Remember always that people want to feel needed. They want to help out and be a part of what you are doing. When you satisfy this desire in people, you receive their admiration, loyalty, respect and cooperation.
Other people can be a powerful source of ideas, of motivation, of business contacts – if you encourage their participation. Most people are only too willing to help. Most people are genuinely flattered when you ask for their opinion or their expertise.
On the other hand, you must not take advantage of people. Asking someone for their help out of laziness on your part will not win you any points. People are willing to help you only if they see you are putting forth your own best effort. No one will want to help you if you don’t help yourself. However, if you’re striving toward excellence every day, people will jump all over themselves to be a part of what you are doing.

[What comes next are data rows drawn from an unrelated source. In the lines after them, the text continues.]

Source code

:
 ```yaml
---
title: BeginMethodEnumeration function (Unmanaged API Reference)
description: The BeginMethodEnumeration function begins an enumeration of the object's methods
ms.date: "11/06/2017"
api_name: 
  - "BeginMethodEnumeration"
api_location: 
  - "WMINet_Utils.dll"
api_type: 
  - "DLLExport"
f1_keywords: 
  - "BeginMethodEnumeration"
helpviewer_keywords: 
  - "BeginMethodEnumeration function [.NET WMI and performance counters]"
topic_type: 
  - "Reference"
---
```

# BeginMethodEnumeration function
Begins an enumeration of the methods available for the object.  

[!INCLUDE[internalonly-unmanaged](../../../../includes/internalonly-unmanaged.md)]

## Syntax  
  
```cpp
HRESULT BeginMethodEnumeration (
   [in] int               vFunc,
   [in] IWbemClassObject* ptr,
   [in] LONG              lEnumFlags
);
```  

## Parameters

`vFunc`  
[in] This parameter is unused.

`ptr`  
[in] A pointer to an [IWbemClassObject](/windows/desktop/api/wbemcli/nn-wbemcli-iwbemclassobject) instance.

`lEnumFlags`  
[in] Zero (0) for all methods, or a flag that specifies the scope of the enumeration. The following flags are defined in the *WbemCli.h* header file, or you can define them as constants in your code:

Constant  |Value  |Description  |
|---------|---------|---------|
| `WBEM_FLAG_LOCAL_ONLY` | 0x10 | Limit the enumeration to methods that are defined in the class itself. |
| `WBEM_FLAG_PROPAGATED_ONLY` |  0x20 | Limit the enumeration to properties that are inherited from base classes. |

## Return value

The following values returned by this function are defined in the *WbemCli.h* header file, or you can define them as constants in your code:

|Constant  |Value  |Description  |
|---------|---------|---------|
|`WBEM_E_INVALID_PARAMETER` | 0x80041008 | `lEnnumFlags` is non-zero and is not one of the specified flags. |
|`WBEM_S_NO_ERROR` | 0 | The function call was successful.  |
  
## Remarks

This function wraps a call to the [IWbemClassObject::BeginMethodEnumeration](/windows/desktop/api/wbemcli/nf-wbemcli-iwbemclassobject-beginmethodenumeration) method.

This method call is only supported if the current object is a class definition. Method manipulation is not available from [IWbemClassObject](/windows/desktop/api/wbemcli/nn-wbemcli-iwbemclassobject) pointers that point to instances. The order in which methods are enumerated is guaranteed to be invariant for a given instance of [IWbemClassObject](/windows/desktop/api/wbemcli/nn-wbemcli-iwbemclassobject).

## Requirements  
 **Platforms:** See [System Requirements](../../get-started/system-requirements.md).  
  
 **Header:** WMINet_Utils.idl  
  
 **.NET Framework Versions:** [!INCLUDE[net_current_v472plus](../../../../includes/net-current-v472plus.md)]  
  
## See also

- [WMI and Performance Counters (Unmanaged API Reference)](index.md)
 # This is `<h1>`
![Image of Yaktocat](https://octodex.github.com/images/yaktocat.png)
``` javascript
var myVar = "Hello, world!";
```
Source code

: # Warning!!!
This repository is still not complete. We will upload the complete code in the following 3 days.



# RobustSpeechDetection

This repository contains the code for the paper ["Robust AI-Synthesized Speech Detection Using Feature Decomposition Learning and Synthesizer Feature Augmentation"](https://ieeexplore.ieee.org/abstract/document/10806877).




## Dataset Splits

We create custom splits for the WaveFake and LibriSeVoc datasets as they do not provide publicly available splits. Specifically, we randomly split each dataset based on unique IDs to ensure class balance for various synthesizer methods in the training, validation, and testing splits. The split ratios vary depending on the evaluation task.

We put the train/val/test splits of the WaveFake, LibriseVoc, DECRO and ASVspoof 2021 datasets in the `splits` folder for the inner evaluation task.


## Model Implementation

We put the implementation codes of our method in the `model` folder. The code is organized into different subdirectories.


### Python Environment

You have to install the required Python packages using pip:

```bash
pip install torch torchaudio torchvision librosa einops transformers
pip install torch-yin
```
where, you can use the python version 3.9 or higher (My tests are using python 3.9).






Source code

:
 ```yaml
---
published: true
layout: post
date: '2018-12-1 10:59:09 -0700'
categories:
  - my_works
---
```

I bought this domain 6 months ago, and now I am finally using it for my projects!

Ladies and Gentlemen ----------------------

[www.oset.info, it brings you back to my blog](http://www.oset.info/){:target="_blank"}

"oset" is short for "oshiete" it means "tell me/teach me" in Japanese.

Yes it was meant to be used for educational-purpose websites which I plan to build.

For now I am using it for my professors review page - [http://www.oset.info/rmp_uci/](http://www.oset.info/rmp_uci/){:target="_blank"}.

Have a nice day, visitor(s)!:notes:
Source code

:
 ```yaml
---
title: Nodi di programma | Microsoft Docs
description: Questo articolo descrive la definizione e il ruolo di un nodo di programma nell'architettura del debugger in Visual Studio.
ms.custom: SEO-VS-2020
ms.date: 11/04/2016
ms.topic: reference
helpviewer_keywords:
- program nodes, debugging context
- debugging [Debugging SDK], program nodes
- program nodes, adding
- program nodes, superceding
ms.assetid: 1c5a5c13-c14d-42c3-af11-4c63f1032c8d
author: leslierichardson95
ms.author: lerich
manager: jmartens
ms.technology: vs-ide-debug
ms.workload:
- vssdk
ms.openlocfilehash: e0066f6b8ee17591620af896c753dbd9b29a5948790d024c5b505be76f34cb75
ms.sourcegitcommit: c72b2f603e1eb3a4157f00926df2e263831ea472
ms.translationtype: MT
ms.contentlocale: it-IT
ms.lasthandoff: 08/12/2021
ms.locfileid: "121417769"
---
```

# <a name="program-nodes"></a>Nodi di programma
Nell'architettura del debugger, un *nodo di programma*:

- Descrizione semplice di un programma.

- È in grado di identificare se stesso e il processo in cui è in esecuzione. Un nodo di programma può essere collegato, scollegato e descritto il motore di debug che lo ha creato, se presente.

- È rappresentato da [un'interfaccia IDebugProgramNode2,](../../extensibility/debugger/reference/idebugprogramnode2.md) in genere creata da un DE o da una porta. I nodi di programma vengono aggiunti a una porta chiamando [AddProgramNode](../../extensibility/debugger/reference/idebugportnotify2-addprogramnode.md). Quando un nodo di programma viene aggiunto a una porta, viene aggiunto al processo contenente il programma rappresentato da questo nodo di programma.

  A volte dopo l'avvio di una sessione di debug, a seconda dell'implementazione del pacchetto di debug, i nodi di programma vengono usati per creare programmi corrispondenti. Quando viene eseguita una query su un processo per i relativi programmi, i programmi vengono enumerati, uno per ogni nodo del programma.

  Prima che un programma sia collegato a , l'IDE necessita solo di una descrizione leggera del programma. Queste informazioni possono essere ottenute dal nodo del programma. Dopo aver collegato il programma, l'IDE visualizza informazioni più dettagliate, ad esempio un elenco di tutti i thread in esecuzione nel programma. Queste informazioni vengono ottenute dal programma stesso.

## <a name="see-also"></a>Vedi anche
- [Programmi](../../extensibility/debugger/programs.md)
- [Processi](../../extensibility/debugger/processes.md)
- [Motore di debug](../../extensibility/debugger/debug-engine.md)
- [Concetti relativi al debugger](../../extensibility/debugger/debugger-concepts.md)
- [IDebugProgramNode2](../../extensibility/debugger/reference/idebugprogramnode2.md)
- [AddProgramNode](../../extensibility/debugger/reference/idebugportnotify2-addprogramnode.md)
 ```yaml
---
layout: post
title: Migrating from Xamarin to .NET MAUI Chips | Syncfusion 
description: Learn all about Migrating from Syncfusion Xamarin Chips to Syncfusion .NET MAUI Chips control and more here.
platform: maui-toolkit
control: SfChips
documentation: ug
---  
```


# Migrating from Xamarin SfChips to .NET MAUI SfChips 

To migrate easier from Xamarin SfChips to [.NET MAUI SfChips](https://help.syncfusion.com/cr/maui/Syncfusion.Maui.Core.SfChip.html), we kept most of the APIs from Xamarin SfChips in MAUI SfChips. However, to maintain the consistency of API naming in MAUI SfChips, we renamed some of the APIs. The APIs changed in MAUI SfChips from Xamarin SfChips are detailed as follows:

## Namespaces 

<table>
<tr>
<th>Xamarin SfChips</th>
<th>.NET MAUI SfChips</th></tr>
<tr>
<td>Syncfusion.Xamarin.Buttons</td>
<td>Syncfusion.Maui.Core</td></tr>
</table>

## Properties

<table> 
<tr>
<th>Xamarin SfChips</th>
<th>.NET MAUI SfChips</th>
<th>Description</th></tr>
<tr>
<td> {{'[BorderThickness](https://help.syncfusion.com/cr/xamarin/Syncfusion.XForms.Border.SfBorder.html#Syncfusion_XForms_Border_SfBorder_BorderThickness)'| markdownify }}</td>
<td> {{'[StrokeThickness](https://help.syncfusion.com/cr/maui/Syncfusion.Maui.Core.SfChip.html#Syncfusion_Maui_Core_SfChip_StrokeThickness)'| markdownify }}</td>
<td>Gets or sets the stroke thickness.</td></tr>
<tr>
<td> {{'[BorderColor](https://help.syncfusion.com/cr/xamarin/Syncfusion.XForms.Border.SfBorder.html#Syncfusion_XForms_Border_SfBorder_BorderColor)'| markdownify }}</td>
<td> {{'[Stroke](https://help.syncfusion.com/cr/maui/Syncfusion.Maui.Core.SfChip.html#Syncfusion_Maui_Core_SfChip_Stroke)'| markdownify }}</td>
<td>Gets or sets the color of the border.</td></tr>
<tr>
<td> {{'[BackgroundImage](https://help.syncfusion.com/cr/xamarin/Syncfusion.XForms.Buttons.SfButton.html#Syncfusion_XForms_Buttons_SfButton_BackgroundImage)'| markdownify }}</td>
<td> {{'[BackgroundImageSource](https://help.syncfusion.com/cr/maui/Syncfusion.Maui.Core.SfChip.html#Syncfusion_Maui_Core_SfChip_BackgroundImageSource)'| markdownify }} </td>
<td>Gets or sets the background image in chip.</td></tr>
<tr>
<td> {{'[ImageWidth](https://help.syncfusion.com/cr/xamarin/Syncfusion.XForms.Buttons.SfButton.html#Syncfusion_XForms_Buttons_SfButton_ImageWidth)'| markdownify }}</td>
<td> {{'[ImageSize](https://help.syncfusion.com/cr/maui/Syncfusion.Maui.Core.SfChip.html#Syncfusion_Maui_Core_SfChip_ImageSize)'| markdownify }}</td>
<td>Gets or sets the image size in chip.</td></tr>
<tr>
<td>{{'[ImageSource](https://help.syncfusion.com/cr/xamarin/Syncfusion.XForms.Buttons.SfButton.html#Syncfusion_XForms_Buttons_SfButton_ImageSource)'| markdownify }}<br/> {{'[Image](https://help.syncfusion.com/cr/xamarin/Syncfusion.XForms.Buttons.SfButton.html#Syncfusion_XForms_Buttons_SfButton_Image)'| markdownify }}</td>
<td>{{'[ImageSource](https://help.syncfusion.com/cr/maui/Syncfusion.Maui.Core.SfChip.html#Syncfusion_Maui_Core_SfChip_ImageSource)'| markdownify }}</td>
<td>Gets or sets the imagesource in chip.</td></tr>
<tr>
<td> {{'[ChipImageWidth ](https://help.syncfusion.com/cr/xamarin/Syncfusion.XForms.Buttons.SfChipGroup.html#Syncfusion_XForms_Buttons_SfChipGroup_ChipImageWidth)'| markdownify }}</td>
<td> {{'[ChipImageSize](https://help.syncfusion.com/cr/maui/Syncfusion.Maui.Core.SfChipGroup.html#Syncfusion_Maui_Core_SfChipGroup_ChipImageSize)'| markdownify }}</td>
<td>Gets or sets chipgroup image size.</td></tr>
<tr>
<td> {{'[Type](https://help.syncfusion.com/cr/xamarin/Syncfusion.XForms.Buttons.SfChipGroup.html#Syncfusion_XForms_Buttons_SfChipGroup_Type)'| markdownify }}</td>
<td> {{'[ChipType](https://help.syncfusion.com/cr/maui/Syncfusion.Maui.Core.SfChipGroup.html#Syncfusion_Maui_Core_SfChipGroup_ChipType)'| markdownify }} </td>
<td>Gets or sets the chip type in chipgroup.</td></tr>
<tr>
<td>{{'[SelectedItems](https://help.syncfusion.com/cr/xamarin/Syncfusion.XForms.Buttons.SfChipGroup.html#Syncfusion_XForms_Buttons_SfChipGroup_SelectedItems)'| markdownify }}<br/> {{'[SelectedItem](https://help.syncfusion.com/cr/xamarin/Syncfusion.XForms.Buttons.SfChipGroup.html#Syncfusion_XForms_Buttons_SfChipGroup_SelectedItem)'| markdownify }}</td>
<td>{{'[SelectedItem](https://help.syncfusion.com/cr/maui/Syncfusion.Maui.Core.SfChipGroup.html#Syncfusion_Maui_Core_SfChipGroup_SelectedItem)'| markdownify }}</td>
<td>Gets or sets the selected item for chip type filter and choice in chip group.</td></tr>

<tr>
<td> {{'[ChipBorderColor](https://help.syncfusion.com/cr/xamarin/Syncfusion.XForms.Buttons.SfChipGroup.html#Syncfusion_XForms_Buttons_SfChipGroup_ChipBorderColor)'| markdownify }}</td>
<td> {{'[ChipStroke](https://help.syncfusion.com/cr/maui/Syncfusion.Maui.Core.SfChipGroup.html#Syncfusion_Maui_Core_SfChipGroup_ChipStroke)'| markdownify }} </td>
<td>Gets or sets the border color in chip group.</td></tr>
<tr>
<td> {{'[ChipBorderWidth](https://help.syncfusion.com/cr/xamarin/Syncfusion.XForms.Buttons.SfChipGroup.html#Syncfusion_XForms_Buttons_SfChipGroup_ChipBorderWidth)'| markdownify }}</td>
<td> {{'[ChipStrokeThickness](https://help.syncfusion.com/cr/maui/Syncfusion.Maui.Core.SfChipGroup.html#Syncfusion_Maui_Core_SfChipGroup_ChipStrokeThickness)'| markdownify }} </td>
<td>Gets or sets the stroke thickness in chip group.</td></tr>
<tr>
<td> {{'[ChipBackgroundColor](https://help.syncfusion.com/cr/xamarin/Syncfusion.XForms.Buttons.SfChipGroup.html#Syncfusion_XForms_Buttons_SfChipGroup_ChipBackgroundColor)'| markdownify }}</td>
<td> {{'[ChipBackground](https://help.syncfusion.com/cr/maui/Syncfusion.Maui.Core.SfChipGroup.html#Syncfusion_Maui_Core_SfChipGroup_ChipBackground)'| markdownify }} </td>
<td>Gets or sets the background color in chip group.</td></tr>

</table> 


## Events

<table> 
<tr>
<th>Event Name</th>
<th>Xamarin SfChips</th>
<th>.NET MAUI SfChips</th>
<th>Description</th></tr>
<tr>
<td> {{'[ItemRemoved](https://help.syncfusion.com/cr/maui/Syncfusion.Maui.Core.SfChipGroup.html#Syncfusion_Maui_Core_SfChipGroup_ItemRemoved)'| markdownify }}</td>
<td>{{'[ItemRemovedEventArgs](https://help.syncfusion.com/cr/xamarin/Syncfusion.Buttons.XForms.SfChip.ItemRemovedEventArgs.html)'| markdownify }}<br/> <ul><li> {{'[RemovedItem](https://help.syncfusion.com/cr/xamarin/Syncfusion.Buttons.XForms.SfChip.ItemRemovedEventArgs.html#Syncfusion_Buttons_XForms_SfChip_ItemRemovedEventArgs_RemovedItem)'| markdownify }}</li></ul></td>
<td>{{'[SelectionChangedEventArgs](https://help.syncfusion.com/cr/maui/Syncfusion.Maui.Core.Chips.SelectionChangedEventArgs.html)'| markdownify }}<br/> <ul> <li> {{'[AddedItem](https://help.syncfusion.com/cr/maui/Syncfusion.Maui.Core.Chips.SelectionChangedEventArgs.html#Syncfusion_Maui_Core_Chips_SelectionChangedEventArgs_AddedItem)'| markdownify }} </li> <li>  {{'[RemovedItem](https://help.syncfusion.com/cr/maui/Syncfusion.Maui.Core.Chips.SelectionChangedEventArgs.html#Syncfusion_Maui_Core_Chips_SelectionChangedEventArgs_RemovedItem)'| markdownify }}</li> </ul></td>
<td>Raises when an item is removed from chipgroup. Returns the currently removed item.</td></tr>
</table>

And always show sincere appreciation. People will want to help you only if they feel you are truly grateful.
It’s very, very difficult to accomplish anything alone. And it is quite unnecessary as well. There are plenty of people willing to help you if you will only ask.
– From: http://leadership.uoregon.edu/resources/exercises_tips/leadership_reflections/making_people_feel_needed
In most of my churches, the services are simple, show up, start with the first item on the list, end with the last item on the list and then you’re free to go. There’s really not a lot of ways that you be helpful because somebody else already has. Somebody else decided what music to use. Somebody else put together the PowerPoint presentation. Somebody else already set up the tables and chairs. Somebody else prepared the coffee and brought in the donuts. There really isn’t a lot to do but to show up, listen, and leave.
But every now then there’s an opportunity, a teacher or facilitator is needed to help guide a class. You’re finally needed – to turn on the DVD player, to read a few paragraphs of the study materials, and to moderate any discussion from the participants. Sometimes that kind of being needed seems more like being needed as a ‘warm body’ to fulfill a specific list of tasks – something anyone can do. Your own ideas and contributions, and by extension, you specifically aren’t needed.
People need to be needed, but people also need the freedom to serve freely, drawing off of their own ideas and contributions and expertise in order to find satisfaction. That’s something that a lot of churches are missing. You see, there are a lot of people out there who are disqualified from serving to fulfill the church’s particular needs. Kitchens and nurseries are their domain, but that’s their limit. What chaos would break in the church if just anyone could do just anything! Why, women might even become preachers in droves! What could be worse than that?
When I look around my church, I see that some of the millennials are teachers, choir members, and sound & computer technicians, and are always on the look-out for something to do. But my church is unusually well-represented with six of us. I think that the rest of us often can’t find anything to do. Either we’re not allowed or somebody else doesn’t need help. We don’t feel needed. Then when Christian leaders say things like “… as dross is being removed from silver, the church is being refined …” millennials get the message that they’re ‘dross’ and there’s no place for the impurity they represent in perfectly pure churches that don’t need them.
Ten years ago, the movie Robots had this slogan: “See a need, fill a need.” There’s a whole generation (or two or three) who are happy to do that – but the church doesn’t need them, so they volunteer everywhere else. Perhaps it’s a good thing, there’s no limits on who can do what in the real world, they need all hands on deck.